Ты уверена? – Катя стояла в дверях, скрестив руки. Её карие глаза сверлили меня, будто пытались прочитать ответ раньше, чем я его озвучу.


Я лишь провела пальцем по чистому запястью – там, где через час должно было появиться маленькое чёрное сердечко. В салоне пахло антисептиком и жжёной кожей. Когда игла впервые коснулась моей руки, я вцепилась в подлокотник. Это было больно – острое, пронзительное ощущение, будто кто-то выжигал мне душу через кожу. Но вместе с болью пришло странное облегчение: вот он, момент, когда я наконец становлюсь собой. Катя молча взяла мою руку, её пальцы дрожали. Она провела подушечкой большого пальца по свежей тату, где ещё выступали капельки крови. В тот момент я поняла: это не просто чернила под кожей. Это клятва. Себе, миру, всем, кто говорил, что я слишком тихая, слишком странная, слишком не такая. Сердце на запястье пульсировало в такт моему. Маленькое. Чёрное. Несмываемое. В восемнадцать я начала рукав. Черно-белые цветы – георгины, пионы, что-то без названия, с острыми лепестками. Они расползались по коже, как тени, превращая руку в странный, но прекрасный узор. Каждая линия была словно ответ миру: «Да, я такая. Нет, я не спрячусь». Иногда я ловила на себе взгляды – осуждающие, любопытные, восхищенные. Это было красиво. И впервые за долгое время я почувствовала это про себя. Теперь, проходя мимо зеркала, я иногда останавливаюсь. Не чтобы найти изъян. А чтобы рассмотреть искусство, которое стало частью меня.

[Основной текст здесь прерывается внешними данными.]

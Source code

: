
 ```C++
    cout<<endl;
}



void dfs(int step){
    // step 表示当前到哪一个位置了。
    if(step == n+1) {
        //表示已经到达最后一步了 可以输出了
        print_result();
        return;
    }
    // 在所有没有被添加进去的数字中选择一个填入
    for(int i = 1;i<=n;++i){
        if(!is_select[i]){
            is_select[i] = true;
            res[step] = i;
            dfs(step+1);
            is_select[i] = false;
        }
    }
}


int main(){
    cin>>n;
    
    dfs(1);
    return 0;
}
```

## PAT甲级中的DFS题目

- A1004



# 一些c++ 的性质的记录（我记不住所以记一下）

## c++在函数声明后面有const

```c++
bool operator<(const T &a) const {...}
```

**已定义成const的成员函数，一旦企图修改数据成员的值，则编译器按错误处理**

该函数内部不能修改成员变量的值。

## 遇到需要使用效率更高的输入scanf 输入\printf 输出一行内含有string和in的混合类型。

Оставалось три дня до отъезда, и я, сидя на полу среди разбросанных вещей, представляла, как навсегда останусь в этом городе.

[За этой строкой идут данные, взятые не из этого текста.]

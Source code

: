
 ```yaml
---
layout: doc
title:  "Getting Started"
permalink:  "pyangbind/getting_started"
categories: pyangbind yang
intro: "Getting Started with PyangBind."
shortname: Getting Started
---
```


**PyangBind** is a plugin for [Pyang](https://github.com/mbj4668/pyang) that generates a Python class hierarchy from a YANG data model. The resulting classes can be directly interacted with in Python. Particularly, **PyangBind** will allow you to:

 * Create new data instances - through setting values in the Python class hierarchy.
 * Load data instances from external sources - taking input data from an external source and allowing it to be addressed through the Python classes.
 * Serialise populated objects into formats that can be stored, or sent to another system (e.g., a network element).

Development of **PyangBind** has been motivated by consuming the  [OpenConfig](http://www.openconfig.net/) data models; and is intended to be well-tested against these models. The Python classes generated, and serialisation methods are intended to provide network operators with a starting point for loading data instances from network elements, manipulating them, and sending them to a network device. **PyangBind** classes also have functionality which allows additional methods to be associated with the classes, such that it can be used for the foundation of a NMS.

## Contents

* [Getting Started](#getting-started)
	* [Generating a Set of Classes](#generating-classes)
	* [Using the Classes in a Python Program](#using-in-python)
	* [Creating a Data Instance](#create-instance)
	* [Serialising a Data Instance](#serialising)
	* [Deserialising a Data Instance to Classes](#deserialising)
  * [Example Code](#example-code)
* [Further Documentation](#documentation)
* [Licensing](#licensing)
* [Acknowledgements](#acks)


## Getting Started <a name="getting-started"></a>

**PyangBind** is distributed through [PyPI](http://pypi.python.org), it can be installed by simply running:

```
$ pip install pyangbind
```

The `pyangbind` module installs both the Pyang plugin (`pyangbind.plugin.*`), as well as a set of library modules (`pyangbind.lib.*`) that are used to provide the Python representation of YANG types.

– Представь, – говорила я Кате, набивая рюкзак одеждой, – я сниму комнату где-то в центре, с высокими потолками и окнами во двор-колодец. Буду писать по ночам, а утром выходить за кофе в ту самую булочную, где подают хрустящие круассаны.

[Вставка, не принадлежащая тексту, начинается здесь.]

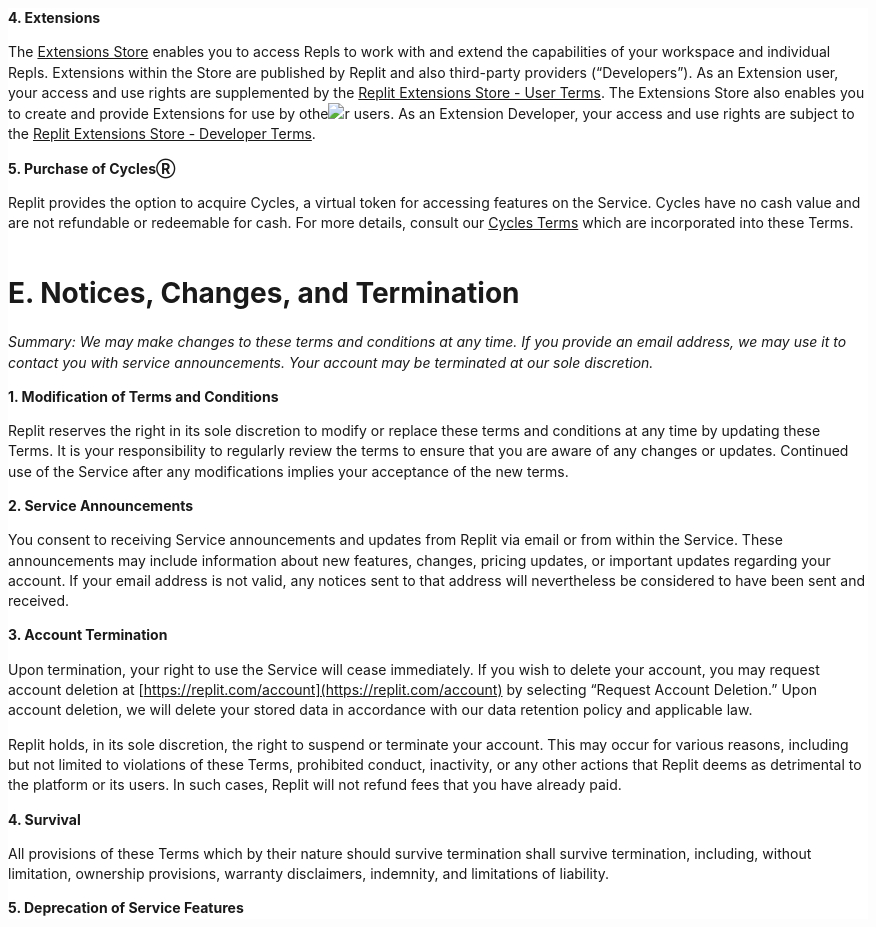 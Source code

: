 **4\. Extensions**

The [Extensions Store](https://docs.replit.com/extension/store) enables you to access Repls to work with and extend the capabilities of your workspace and individual Repls. Extensions within the Store are published by Replit and also third-party providers (“Developers”). As an Extension user, your access and use rights are supplemented by the [Replit Extensions Store - User Terms](https://replit.com/site/extensions-terms/#replit-extensions-store-user-terms). The Extensions Store also enables you to create and provide Extensions for use by othe![](https://replit.com/terms-of-service)r users. As an Extension Developer, your access and use rights are subject to the [Replit Extensions Store - Developer Terms](https://replit.com/site/extensions-terms/#replit-extensions-store-developer-terms).

**5\. Purchase of CyclesⓇ**

Replit provides the option to acquire Cycles, a virtual token for accessing features on the Service. Cycles have no cash value and are not refundable or redeemable for cash. For more details, consult our [Cycles Terms](https://replit.com/site/cycles-terms) which are incorporated into these Terms.

# E. Notices, Changes, and Termination

_Summary: We may make changes to these terms and conditions at any time. If you provide an email address, we may use it to contact you with service announcements. Your account may be terminated at our sole discretion._

**1\. Modification of Terms and Conditions**

Replit reserves the right in its sole discretion to modify or replace these terms and conditions at any time by updating these Terms. It is your responsibility to regularly review the terms to ensure that you are aware of any changes or updates. Continued use of the Service after any modifications implies your acceptance of the new terms.

**2\. Service Announcements**

You consent to receiving Service announcements and updates from Replit via email or from within the Service. These announcements may include information about new features, changes, pricing updates, or important updates regarding your account. If your email address is not valid, any notices sent to that address will nevertheless be considered to have been sent and received.

**3\. Account Termination**

Upon termination, your right to use the Service will cease immediately. If you wish to delete your account, you may request account deletion at [https://replit.com/account](https://replit.com/account) by selecting “Request Account Deletion.” Upon account deletion, we will delete your stored data in accordance with our data retention policy and applicable law.

Replit holds, in its sole discretion, the right to suspend or terminate your account. This may occur for various reasons, including but not limited to violations of these Terms, prohibited conduct, inactivity, or any other actions that Replit deems as detrimental to the platform or its users. In such cases, Replit will not refund fees that you have already paid.

**4\. Survival**

All provisions of these Terms which by their nature should survive termination shall survive termination, including, without limitation, ownership provisions, warranty disclaimers, indemnity, and limitations of liability.

**5\. Deprecation of Service Features**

Катя, развалившись на моей кровати, щурила свои карие глаза:


– И чем ты будешь платить за эту сказку? Стихами?


– Найду что-нибудь, – отмахивалась я, засовывая в боковой карман томик Бродского.


– Например?


– Например… буду читать чужие судьбы по картам Таро в том самом полуподвальчике на Невском.


Катя фыркнула, но в её взгляде мелькнуло что-то тёплое.


– Главное – не забудь, что у тебя есть дом. И сестра, которая приедет и вытащит тебя за шкирку, если ты вдруг решишь превратиться в питерскую мумию.


Я бросила в неё носком.


– Я же не пропаду.


– Точно? – она приподняла бровь. – В прошлый раз ты потерялась в торговом центре.


– Мне было десять лет!


Катя засмеялась, а я продолжила складывать вещи, мысленно уже гуляя по питерским мостам. В кармане джинс лежал билет – не только на концерт, но и, возможно, в новую жизнь. Я разложила последнюю футболку по чемодану и вдруг замерла, глядя на Катю.


– А давай… переедем? – выпалила я неожиданно даже для себя.


Катя перестала жевать яблоко и уставилась на меня.


– Ты сейчас серьезно?


– Ну а что? – я подхватила рваную нить мысли и понеслась за ней, как за последним вагоном метро. – Концерт – это же только начало. Мы можем снять квартиру вдвоем. Ты всегда говорила, что в нашем городе нет нормальной работы для дизайнера. А там…


– А там что? – Катя скрестила руки, но в её глазах уже вспыхивал тот самый огонек авантюризма, который я знала с детства.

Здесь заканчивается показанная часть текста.